Assignment: From the records below, please return each line that holds the word "instalada".

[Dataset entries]
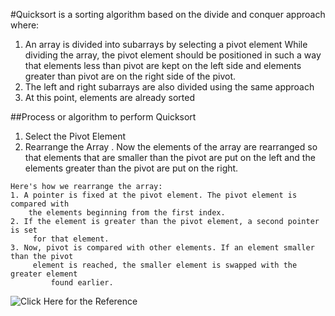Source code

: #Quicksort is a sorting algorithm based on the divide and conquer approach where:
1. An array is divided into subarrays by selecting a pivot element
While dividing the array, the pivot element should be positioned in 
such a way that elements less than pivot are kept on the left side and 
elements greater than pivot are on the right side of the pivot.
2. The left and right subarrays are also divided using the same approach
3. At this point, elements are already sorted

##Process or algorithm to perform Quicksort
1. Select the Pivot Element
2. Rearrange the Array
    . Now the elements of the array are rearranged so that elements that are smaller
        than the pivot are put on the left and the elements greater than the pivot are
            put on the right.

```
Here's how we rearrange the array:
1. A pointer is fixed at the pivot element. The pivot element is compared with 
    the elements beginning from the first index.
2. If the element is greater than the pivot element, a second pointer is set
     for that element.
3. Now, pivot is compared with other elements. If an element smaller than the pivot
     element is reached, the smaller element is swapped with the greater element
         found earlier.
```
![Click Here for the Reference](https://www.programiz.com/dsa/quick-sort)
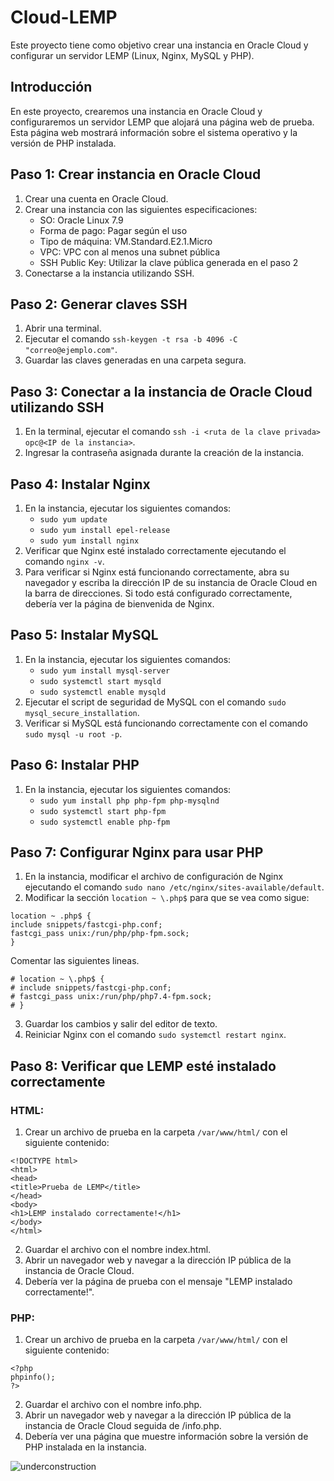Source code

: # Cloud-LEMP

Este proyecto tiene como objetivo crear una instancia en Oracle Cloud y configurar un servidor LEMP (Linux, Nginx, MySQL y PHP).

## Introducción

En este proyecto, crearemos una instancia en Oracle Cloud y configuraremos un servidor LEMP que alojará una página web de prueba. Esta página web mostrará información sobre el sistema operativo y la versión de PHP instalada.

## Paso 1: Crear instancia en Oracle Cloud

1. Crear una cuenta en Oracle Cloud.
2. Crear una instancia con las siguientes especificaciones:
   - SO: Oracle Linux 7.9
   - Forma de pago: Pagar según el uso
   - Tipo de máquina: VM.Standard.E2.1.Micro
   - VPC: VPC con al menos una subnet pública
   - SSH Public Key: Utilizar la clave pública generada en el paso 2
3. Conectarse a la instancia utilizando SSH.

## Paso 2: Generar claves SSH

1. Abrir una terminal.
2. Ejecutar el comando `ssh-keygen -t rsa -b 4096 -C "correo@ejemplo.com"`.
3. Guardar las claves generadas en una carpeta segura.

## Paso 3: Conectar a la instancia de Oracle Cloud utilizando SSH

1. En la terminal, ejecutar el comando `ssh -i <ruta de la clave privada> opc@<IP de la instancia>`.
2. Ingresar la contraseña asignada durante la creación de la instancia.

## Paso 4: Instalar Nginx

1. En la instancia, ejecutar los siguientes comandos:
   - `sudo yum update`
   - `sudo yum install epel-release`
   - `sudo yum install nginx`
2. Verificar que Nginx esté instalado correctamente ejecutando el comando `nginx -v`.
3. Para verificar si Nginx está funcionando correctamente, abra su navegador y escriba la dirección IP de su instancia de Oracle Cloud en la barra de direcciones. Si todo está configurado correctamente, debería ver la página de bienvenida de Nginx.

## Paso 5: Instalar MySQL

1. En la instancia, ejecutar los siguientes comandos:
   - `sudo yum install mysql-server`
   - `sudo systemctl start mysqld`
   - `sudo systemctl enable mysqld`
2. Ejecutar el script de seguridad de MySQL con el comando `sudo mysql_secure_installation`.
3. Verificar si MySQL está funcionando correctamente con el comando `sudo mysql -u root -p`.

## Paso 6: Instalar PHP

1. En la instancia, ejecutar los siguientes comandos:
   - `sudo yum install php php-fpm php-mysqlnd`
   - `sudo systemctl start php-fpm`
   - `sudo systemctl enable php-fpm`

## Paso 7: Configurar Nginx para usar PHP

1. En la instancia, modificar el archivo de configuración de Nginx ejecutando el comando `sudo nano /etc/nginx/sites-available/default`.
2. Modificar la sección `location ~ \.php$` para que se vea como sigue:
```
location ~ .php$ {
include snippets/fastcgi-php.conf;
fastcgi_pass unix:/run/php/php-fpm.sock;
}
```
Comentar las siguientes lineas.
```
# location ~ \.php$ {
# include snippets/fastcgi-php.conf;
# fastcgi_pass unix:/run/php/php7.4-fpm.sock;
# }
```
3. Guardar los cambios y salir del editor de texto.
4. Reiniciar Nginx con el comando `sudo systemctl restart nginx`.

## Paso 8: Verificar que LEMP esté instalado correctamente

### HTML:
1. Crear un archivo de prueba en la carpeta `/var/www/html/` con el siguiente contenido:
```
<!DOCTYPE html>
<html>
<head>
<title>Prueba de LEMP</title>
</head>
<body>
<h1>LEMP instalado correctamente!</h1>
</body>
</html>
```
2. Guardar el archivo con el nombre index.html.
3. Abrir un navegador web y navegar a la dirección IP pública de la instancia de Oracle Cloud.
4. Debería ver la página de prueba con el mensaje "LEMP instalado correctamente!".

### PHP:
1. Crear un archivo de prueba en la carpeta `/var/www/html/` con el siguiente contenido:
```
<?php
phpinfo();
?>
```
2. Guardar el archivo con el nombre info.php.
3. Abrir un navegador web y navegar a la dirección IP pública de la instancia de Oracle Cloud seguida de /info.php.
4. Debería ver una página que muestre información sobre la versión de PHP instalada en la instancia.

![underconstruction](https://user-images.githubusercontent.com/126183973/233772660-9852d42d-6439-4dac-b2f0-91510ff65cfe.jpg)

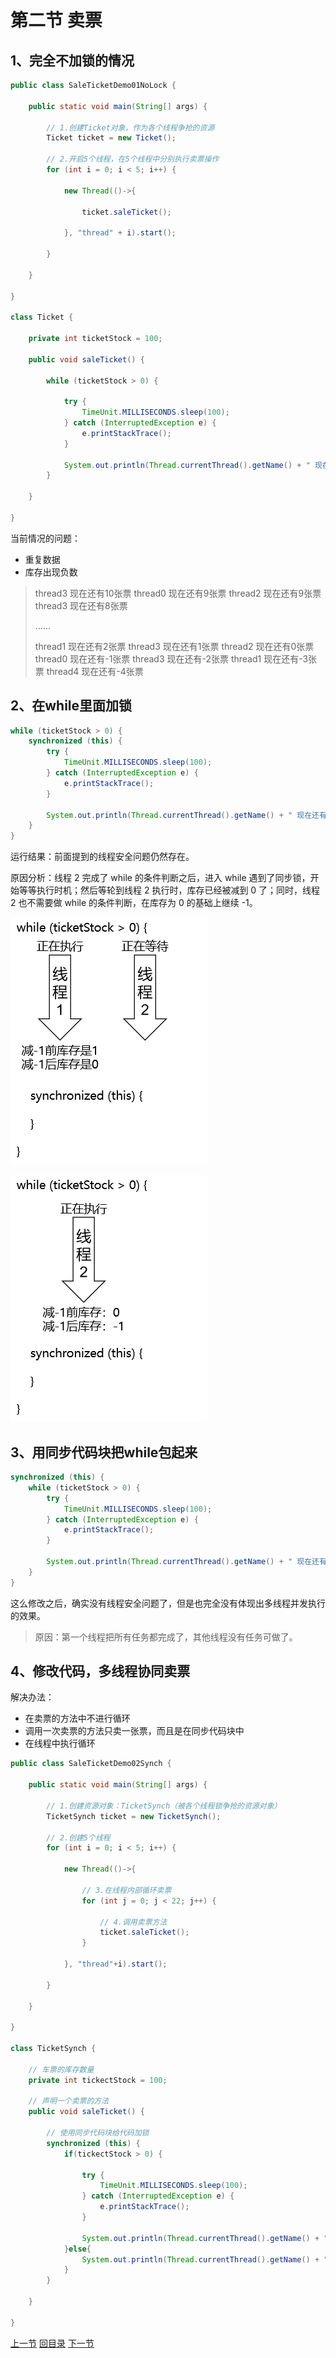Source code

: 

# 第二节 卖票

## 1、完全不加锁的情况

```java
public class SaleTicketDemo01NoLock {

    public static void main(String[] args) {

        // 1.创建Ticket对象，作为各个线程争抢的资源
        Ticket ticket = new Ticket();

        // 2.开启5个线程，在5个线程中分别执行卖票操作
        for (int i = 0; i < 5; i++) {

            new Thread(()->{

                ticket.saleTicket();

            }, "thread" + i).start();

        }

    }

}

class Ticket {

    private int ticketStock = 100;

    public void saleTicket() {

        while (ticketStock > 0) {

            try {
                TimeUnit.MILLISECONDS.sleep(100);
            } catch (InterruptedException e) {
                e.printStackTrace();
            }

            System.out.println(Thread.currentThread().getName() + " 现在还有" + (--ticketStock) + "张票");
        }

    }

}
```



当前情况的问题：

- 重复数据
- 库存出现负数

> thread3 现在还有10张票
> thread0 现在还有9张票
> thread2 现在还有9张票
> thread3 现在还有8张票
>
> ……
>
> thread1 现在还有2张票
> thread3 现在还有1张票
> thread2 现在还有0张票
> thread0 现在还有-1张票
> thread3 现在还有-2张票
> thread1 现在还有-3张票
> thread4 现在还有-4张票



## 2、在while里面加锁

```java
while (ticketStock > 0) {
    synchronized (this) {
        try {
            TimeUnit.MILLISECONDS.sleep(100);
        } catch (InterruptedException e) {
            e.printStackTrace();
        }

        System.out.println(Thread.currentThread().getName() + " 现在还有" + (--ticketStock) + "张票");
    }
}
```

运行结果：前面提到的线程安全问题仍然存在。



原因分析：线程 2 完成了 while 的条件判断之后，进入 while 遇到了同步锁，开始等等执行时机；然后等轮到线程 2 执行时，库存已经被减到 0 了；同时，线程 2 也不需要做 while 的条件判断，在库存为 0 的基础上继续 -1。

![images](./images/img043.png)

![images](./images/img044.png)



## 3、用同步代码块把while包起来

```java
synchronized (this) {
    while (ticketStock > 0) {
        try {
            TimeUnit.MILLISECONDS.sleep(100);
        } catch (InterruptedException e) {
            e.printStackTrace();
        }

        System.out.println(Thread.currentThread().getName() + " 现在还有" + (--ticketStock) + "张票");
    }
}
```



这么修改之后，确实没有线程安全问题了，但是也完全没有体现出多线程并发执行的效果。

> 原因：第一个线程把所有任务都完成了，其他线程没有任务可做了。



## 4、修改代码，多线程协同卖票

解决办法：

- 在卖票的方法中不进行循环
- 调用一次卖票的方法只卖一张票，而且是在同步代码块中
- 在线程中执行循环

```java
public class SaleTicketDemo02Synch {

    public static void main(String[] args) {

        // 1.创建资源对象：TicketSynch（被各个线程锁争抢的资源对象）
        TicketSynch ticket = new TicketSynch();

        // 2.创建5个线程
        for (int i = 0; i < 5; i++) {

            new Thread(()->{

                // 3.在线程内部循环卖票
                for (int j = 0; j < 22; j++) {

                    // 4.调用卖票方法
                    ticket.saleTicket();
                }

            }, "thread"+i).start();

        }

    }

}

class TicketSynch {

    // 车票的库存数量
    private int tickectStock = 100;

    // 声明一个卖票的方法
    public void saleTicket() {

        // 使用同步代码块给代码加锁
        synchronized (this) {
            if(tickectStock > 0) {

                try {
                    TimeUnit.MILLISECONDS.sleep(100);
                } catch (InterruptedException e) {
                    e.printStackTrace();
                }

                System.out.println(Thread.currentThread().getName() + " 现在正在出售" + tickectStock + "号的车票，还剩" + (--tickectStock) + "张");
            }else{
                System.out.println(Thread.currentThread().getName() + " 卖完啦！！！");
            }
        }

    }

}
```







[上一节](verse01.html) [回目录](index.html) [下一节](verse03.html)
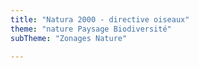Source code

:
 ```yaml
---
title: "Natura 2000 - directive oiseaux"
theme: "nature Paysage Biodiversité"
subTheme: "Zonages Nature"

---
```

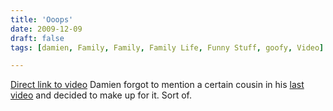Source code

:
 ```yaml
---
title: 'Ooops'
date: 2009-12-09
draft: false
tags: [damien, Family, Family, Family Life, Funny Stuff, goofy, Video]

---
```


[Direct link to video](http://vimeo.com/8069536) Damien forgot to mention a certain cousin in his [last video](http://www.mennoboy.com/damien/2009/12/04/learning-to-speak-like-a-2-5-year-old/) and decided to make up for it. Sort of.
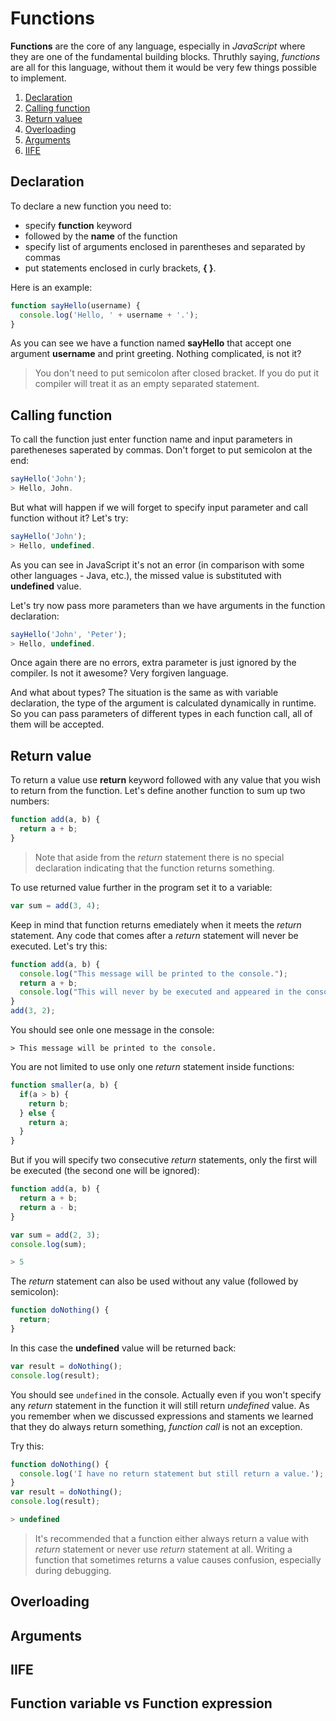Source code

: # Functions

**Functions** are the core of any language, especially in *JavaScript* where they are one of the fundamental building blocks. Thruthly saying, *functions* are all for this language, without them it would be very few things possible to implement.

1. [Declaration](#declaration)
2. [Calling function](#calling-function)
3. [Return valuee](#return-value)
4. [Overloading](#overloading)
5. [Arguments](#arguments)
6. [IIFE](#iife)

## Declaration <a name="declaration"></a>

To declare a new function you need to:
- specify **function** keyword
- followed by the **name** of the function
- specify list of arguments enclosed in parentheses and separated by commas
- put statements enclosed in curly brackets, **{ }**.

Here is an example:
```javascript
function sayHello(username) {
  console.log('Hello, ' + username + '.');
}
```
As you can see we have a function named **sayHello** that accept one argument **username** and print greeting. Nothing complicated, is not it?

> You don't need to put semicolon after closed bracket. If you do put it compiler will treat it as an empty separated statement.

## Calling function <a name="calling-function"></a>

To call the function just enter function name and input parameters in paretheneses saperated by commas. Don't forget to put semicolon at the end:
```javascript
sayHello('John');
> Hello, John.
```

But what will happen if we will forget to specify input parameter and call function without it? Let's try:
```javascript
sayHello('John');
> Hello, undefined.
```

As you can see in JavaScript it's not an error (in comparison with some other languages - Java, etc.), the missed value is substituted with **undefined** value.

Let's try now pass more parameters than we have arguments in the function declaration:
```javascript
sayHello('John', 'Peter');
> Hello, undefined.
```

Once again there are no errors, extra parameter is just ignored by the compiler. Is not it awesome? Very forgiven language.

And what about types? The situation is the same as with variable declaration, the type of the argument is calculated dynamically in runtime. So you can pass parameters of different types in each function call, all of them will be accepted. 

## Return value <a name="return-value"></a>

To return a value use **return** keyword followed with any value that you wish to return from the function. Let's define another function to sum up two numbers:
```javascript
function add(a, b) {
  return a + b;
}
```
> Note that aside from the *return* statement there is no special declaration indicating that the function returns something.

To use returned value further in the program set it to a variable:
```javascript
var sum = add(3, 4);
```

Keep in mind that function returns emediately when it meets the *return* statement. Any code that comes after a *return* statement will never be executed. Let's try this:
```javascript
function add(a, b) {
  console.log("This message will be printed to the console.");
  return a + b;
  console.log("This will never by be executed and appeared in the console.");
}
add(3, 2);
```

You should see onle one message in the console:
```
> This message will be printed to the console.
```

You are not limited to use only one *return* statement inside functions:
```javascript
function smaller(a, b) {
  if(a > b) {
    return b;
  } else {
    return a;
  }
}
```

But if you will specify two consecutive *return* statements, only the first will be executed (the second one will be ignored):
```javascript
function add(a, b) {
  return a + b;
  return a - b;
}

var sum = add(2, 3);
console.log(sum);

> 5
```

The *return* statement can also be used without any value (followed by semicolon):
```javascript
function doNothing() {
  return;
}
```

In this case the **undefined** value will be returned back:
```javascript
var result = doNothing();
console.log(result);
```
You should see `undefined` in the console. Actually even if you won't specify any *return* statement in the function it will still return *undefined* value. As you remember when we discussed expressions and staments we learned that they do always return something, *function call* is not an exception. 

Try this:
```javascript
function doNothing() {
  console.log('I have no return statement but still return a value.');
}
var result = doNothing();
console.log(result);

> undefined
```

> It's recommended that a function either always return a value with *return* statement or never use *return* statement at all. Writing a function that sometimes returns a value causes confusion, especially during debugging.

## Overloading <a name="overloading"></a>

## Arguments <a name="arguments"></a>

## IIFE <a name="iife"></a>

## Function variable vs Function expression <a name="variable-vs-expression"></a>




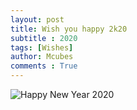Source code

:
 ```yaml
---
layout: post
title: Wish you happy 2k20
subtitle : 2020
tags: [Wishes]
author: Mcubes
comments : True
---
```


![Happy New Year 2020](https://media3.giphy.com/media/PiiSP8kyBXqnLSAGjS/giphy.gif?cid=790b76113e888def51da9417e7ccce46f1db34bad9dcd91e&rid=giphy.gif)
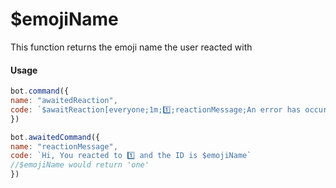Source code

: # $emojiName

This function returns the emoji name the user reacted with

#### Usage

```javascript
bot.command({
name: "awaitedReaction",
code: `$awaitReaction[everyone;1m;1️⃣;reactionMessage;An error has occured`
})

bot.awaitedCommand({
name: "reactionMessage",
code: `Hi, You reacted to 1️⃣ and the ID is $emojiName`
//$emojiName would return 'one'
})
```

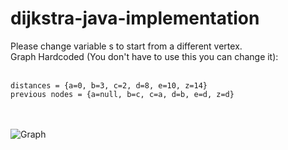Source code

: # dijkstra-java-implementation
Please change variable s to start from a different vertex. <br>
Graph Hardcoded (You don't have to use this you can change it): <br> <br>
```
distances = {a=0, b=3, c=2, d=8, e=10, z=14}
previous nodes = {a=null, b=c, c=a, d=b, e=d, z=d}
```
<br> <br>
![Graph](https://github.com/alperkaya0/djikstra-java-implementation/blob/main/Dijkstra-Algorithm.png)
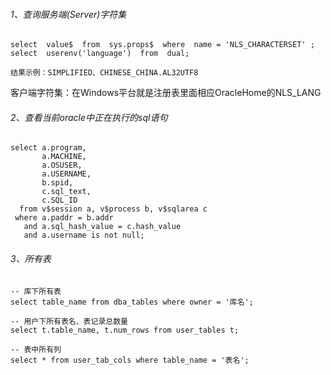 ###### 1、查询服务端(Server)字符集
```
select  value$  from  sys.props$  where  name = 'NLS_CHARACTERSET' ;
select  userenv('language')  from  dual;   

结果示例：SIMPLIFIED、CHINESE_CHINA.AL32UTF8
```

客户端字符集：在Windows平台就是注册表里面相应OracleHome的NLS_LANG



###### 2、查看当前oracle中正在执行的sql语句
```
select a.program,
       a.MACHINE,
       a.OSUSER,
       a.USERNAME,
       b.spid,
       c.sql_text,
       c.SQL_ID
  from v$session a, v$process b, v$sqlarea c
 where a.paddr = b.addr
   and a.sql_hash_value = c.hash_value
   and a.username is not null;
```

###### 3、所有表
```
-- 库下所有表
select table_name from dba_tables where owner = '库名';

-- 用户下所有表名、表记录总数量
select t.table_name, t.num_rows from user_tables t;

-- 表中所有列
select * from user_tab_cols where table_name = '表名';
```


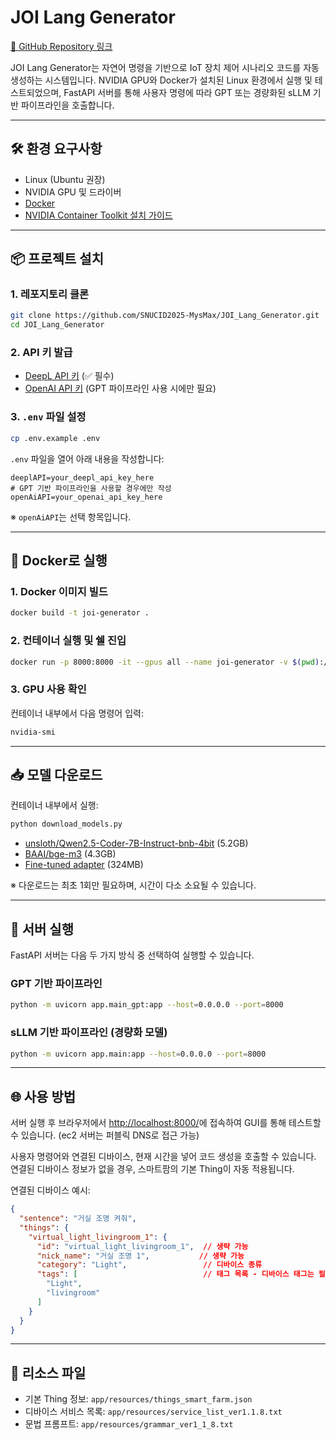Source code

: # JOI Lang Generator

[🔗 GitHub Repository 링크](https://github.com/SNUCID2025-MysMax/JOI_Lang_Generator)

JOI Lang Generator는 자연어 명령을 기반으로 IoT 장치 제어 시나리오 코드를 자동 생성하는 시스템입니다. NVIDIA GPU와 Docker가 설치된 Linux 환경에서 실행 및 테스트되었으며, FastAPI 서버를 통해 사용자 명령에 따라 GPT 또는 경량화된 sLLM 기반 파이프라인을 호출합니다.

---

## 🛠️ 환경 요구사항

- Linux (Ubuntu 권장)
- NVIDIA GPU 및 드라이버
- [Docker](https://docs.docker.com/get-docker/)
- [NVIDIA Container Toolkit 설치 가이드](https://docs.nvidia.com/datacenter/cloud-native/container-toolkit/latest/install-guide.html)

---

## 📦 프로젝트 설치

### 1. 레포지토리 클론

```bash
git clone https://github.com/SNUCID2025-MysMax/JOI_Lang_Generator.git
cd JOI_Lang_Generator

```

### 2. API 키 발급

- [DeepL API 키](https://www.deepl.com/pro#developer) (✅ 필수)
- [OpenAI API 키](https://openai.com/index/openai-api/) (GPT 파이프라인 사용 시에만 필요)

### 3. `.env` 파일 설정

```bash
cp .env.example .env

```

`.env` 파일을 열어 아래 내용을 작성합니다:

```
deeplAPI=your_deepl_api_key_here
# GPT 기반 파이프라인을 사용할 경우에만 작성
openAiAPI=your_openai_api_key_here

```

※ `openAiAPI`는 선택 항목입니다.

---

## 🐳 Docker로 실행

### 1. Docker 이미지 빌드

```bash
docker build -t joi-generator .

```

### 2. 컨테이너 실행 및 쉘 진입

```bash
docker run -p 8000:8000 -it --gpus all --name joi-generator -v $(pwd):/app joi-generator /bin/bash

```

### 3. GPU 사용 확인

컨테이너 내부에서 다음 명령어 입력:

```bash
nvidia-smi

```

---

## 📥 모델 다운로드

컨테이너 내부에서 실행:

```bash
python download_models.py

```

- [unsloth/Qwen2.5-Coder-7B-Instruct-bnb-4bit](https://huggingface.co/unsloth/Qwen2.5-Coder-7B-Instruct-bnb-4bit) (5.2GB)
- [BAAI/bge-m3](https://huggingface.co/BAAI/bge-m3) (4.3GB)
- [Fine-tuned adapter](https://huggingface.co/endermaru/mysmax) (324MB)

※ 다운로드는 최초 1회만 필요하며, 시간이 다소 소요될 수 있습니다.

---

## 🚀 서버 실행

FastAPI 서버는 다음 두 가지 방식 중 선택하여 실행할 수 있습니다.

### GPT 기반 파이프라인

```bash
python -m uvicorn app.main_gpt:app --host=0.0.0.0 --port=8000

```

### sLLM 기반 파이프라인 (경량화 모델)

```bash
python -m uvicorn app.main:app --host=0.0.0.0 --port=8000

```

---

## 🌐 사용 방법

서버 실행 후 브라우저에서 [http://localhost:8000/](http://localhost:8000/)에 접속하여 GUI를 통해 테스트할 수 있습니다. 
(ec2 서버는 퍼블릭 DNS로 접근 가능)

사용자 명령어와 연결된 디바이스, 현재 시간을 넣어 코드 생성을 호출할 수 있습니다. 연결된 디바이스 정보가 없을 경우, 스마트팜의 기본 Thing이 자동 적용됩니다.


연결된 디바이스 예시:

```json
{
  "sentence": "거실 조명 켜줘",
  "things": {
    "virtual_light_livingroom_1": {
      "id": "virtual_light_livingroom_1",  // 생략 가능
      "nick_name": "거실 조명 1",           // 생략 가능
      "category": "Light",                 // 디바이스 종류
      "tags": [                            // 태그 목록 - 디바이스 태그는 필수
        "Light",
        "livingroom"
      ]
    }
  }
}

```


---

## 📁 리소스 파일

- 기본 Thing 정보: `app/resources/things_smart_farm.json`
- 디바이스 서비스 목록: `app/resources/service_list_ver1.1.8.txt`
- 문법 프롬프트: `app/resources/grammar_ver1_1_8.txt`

Reply:
En este proyecto, crearemos una instancia en Oracle Cloud y configuraremos un servidor LEMP que alojará una página web de prueba. Esta página web mostrará información sobre el sistema operativo y la versión de PHP instalada.
4. Debería ver una página que muestre información sobre la versión de PHP instalada en la instancia.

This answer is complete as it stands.